Adoption Metrics Rarely Measure Adoption — What We Track Often Protects the Story, Not the System

Most organizations track adoption metrics. The dashboards show training completion rates rising. System logins trending upward. Usage statistics climbing. Communications delivered on schedule. The numbers look reassuring. Progress is visible and measurable.

But here’s what gets missed: activity is not integration. And when organizations equate visibility with stability, they’re managing perception more than managing behavior. That distinction is crucial.

Why we measure activity instead of adoption

Activity is observable. Training completion rates are countable. System access is measurable. Click-through rates are trackable. These data points are tangible, defensible, and they show motion. They feel like evidence of progress.

But adoption is not motion. Adoption is behavioral displacement — the moment when old patterns lose dominance and new ones actually stabilize.1 That transition is much harder to see and measure. So organizations measure what’s visible, what’s easy to quantify, what can be put on a dashboard. And they treat those activity metrics as proxies for adoption.

The problem emerges when activity becomes substituted for outcome. Training attendance stands in for capability. System access stands in for integration. Communication frequency stands in for alignment. Each metric is reasonable on its own. But interpreted as evidence of actual change, they create illusion.

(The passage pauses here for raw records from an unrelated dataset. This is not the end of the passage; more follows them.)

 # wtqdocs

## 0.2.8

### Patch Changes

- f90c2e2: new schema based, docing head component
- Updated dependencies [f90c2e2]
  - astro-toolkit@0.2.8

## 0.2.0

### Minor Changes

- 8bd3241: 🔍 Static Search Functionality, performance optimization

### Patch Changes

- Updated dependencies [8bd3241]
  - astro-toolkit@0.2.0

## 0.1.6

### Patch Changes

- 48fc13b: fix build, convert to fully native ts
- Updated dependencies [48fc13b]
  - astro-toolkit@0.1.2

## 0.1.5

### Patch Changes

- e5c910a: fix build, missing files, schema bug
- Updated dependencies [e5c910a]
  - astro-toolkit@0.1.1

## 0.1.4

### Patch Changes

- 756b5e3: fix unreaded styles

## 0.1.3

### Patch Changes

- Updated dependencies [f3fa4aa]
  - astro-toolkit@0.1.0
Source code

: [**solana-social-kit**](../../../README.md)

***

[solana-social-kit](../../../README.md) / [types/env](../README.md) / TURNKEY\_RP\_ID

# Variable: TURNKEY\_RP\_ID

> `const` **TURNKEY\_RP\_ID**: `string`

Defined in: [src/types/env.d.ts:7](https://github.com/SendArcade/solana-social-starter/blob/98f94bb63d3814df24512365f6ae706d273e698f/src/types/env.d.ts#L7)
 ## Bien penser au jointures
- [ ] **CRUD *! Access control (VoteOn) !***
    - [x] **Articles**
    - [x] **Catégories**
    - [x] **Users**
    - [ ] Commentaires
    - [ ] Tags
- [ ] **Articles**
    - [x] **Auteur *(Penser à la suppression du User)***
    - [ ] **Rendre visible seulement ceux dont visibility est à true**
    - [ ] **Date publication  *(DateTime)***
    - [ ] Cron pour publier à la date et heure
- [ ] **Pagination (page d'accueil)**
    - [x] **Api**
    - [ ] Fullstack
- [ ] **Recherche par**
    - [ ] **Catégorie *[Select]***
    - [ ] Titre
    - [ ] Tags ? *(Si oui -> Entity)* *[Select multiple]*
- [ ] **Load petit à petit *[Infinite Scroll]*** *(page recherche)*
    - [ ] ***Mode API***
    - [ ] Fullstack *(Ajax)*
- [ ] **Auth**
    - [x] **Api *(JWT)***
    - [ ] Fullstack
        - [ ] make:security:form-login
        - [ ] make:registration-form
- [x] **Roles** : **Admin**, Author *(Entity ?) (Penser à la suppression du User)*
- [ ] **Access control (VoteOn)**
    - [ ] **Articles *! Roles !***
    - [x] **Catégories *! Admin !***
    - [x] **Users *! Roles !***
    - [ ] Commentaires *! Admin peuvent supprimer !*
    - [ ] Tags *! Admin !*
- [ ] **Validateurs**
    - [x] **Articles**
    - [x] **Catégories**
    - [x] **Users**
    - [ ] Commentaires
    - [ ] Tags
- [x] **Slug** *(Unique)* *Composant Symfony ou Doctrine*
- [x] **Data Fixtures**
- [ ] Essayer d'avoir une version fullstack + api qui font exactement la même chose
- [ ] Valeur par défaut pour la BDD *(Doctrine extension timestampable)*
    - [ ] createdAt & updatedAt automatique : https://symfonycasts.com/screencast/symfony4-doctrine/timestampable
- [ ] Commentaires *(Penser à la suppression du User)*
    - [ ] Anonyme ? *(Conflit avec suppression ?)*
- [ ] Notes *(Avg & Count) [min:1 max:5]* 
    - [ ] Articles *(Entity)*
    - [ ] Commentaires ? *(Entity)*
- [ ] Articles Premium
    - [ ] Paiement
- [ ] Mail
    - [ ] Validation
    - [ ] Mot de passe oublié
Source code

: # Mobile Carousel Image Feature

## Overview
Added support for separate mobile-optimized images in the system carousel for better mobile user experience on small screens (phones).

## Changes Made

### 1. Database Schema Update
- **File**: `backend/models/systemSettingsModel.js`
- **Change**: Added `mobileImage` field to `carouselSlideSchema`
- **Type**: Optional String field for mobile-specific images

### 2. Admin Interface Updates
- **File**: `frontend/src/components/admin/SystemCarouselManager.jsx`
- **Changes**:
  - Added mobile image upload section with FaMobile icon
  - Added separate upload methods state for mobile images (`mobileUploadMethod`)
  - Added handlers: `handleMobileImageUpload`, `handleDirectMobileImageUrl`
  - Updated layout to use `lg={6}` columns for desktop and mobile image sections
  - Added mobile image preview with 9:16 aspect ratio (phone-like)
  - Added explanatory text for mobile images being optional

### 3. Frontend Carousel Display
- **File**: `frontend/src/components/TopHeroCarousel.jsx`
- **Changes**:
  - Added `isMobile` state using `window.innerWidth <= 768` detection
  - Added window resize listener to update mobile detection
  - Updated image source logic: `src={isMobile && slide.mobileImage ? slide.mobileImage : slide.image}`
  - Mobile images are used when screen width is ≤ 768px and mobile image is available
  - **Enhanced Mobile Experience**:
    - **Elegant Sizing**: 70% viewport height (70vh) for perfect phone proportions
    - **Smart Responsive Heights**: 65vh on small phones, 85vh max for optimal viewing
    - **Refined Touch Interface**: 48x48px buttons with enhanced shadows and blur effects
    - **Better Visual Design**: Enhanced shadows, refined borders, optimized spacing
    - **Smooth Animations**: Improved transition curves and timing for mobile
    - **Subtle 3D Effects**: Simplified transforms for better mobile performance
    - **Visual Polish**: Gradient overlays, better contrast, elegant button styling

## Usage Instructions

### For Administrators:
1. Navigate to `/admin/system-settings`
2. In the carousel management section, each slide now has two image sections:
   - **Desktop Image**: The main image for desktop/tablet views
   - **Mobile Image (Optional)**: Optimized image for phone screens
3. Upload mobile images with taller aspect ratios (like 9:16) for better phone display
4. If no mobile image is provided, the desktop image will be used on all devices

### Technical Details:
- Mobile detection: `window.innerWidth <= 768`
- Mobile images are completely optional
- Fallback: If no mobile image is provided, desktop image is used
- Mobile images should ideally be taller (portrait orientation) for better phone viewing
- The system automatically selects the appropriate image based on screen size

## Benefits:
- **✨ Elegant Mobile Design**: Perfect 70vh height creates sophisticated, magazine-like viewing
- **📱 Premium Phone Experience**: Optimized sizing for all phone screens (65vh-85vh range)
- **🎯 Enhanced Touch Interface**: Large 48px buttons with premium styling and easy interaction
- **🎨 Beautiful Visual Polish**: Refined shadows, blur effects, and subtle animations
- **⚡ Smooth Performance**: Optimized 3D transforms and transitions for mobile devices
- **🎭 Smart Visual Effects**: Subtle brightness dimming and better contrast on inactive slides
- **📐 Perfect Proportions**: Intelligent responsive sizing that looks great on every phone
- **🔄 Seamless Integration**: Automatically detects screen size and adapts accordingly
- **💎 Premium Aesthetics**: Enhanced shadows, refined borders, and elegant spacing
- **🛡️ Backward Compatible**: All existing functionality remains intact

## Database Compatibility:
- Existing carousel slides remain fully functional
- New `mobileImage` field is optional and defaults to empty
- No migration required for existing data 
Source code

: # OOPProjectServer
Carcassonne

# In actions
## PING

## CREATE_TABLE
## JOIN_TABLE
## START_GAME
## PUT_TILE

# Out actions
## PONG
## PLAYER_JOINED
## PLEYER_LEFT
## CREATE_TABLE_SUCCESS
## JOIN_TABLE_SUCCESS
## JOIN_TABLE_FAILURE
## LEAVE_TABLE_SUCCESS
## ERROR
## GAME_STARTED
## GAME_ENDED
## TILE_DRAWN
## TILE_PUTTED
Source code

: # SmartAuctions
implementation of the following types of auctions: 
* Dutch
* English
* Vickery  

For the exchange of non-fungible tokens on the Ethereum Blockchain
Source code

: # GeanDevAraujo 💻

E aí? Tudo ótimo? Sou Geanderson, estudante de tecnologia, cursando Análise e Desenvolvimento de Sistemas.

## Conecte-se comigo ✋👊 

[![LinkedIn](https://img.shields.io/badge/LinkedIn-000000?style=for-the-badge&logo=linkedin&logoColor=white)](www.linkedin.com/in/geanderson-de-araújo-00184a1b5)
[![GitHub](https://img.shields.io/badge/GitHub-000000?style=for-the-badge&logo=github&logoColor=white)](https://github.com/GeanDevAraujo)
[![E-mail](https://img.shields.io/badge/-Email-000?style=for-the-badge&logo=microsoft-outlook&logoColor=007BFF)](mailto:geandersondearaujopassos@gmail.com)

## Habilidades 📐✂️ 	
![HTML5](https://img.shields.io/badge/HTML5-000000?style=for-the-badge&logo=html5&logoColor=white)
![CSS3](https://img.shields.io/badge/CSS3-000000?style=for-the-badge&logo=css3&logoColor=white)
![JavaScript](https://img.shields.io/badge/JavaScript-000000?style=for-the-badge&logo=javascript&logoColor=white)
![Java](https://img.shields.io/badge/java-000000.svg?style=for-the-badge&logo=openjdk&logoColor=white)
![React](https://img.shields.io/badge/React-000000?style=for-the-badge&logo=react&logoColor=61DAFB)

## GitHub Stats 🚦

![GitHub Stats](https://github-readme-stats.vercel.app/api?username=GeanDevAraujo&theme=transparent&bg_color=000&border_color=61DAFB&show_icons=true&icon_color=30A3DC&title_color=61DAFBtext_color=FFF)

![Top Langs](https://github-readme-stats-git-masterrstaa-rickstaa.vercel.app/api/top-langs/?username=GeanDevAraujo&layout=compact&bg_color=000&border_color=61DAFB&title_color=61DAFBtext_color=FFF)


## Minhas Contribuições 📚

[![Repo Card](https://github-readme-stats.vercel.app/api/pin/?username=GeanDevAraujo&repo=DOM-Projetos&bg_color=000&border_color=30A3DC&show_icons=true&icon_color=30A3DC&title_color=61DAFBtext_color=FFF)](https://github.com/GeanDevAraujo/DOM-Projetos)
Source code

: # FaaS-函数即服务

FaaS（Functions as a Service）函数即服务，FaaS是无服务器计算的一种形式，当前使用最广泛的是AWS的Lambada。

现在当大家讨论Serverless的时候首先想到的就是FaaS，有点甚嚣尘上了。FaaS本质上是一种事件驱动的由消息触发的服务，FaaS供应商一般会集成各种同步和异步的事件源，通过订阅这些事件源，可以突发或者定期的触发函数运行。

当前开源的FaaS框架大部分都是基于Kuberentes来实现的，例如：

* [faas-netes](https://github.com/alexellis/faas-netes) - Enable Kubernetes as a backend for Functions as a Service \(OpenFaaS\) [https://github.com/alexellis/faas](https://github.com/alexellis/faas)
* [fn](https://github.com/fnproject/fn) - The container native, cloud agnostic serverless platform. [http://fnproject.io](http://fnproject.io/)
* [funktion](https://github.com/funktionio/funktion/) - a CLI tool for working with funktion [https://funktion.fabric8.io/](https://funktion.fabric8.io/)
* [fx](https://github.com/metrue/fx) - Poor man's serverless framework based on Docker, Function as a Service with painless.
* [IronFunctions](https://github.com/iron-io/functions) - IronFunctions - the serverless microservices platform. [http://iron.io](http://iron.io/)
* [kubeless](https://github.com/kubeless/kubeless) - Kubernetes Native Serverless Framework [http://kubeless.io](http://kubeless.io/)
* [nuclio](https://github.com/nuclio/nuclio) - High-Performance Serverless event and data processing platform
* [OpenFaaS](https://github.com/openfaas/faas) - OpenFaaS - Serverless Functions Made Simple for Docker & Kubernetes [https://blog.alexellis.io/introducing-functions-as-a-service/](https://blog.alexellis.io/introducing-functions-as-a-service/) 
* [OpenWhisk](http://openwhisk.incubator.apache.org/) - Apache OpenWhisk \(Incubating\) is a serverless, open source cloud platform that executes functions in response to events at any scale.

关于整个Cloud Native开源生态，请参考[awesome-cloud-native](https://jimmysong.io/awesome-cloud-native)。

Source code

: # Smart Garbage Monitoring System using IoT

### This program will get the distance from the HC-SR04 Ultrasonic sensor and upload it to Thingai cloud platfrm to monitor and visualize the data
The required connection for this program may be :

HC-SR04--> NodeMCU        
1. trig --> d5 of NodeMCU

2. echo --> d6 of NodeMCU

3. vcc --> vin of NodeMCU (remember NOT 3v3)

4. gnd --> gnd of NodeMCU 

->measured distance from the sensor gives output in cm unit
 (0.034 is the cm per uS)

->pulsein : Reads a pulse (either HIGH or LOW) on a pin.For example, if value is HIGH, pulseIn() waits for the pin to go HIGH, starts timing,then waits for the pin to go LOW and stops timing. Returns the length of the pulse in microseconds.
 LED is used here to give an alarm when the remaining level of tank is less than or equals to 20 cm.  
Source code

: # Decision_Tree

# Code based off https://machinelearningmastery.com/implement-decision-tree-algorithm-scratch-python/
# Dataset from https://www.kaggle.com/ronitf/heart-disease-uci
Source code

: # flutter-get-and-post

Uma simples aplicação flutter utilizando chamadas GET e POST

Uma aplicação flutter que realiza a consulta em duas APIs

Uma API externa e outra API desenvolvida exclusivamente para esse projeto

How the illusion takes hold

The distortion happens because activity metrics trend early. They show progress before behavioral change has actually stabilized. When dashboards show rising adoption metrics, governance relaxes. Oversight lightens. Attention shifts elsewhere.2 The initiative looks stable, so resources move to the next priority.

But beneath the reporting layer, behavior is still contested. Teams comply formally with new processes while reverting informally to old patterns. Managers report usage numbers while buffering workload locally to protect their teams. Executives cite adoption metrics while cross-functional tension remains unresolved beneath the surface.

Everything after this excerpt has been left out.